Australia risks losing its world-leading advantage in critical and rare minerals used for clean energy, electric vehicles and batteries for solar energy, unless it embraces artificial intelligence in the mining sector, according to research from Monash University and the University of Tasmania.
In a paper published in Nature Communications, the researchers argue artificial Intelligence will revolutionise the mining of copper, lithium, nickel, zinc, cobalt and rare earth minerals used to produce clean energy technologies.
Australia is in a prime position to benefit with the world's largest proven reserves of nickel and zinc, the second largest proven reserves of cobalt and copper and the world's third largest proven reserves of bauxite. It is also the world's largest producer of bauxite and lithium and is the third largest producer of cobalt.
Co-researcher Deputy Dean, Research, Professor Russell Smyth, from the Department of Economics at Monash University said to take advantage of these resources, Australia must embrace AI through all stages of the mining process.

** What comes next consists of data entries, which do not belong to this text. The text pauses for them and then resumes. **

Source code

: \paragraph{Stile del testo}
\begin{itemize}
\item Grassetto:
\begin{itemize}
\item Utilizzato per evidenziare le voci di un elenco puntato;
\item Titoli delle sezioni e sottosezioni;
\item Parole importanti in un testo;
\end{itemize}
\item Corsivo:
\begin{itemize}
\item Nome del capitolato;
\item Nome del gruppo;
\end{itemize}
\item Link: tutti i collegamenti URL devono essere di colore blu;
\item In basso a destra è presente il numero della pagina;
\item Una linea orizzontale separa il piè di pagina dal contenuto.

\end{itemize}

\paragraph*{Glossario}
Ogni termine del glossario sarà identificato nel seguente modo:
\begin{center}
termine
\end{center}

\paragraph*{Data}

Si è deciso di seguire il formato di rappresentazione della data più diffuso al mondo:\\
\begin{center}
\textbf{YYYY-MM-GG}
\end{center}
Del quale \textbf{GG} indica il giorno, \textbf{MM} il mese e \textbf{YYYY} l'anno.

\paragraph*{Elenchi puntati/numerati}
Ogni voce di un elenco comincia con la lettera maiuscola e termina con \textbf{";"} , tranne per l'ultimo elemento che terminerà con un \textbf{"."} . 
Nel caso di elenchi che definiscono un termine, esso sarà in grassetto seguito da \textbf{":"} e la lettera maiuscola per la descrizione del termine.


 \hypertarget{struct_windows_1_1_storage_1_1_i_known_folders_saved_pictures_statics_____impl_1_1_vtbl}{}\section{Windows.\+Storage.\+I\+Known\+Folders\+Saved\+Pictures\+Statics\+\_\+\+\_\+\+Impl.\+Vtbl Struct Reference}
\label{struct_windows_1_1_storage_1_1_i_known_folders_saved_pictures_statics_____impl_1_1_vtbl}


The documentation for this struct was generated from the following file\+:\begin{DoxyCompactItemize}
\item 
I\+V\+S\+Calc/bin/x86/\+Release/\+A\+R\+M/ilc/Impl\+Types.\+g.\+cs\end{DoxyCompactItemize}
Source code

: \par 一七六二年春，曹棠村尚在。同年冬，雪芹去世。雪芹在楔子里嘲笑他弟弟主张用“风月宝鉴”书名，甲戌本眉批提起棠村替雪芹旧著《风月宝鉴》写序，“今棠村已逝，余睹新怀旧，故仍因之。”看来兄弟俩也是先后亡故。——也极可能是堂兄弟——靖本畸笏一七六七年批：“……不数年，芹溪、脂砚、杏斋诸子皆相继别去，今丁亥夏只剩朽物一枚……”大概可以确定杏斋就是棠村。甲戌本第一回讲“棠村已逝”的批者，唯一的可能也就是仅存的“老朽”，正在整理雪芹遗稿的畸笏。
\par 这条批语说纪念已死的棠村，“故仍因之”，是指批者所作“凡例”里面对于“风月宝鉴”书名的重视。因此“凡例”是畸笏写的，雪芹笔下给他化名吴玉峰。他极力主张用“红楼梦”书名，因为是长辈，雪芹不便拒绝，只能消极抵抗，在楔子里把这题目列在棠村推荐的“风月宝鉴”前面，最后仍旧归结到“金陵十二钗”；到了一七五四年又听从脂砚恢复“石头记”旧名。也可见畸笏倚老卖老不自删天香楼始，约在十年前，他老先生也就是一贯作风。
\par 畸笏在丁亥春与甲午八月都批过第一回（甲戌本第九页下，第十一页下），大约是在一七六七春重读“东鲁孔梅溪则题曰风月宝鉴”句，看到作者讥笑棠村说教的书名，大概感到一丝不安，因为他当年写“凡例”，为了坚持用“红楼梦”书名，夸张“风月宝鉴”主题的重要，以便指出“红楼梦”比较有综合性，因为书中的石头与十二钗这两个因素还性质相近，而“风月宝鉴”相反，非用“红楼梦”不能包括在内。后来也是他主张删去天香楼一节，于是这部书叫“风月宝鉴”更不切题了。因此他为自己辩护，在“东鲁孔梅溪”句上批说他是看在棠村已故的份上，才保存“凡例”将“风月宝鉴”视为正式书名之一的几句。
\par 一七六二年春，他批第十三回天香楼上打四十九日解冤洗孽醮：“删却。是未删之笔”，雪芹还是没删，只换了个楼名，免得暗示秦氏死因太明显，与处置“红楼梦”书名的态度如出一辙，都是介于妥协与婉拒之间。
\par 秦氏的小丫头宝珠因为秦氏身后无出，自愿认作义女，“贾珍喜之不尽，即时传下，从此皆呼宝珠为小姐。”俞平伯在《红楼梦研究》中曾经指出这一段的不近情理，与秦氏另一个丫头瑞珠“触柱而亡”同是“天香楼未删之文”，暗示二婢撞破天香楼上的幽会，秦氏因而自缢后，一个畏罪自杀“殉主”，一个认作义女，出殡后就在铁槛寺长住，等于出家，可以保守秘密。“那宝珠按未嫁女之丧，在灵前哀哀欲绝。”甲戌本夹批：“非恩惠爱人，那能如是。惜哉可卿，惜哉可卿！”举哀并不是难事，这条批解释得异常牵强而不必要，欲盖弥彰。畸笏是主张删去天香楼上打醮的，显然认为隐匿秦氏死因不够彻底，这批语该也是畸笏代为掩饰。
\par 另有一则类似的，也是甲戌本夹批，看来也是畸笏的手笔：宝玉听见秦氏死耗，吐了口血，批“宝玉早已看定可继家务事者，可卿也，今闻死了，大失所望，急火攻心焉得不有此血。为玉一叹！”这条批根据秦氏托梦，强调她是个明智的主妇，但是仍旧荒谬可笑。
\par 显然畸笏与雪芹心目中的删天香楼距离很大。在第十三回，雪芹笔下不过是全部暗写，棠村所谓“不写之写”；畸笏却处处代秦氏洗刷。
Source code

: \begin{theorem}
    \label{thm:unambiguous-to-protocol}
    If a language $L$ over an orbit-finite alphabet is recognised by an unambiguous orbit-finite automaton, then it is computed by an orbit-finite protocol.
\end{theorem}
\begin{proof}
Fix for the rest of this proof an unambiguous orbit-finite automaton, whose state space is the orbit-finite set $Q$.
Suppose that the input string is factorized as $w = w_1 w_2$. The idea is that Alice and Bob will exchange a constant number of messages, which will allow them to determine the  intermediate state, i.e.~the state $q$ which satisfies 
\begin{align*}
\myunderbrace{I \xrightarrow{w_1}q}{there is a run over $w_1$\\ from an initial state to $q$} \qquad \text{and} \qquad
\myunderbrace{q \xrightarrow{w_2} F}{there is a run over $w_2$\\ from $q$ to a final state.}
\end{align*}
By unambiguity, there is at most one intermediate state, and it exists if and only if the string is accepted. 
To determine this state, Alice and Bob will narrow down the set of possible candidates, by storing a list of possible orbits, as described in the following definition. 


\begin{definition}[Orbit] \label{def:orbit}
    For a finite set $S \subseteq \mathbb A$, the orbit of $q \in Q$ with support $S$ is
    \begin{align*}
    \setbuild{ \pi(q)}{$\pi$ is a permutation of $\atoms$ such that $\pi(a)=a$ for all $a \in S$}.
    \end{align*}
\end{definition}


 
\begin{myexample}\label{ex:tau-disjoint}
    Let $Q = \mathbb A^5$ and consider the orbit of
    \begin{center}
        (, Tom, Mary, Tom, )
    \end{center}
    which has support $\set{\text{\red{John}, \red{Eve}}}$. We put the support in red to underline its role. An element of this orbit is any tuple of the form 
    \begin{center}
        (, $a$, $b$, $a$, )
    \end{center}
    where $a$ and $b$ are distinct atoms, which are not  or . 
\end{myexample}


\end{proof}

“With the right policies and technological advancements, AI has the potential to transform the mining industry, making it more efficient, cost effective, less risky, and environmentally friendly,” said Professor Smyth.
Critical and rare minerals are a crucial part of achieving net zero emissions by 2050. But the International Energy Agency (IEA) has identified it takes 12.5 years from exploration to production, meaning investors see it as too risky.
In order to achieve global net zero by 2050, the IEA estimates investment of US $360-450 billion will be necessary by 2030, leading to an anticipated supply between US $180-220 billion. This implies an investment shortfall of up to US $230 billion.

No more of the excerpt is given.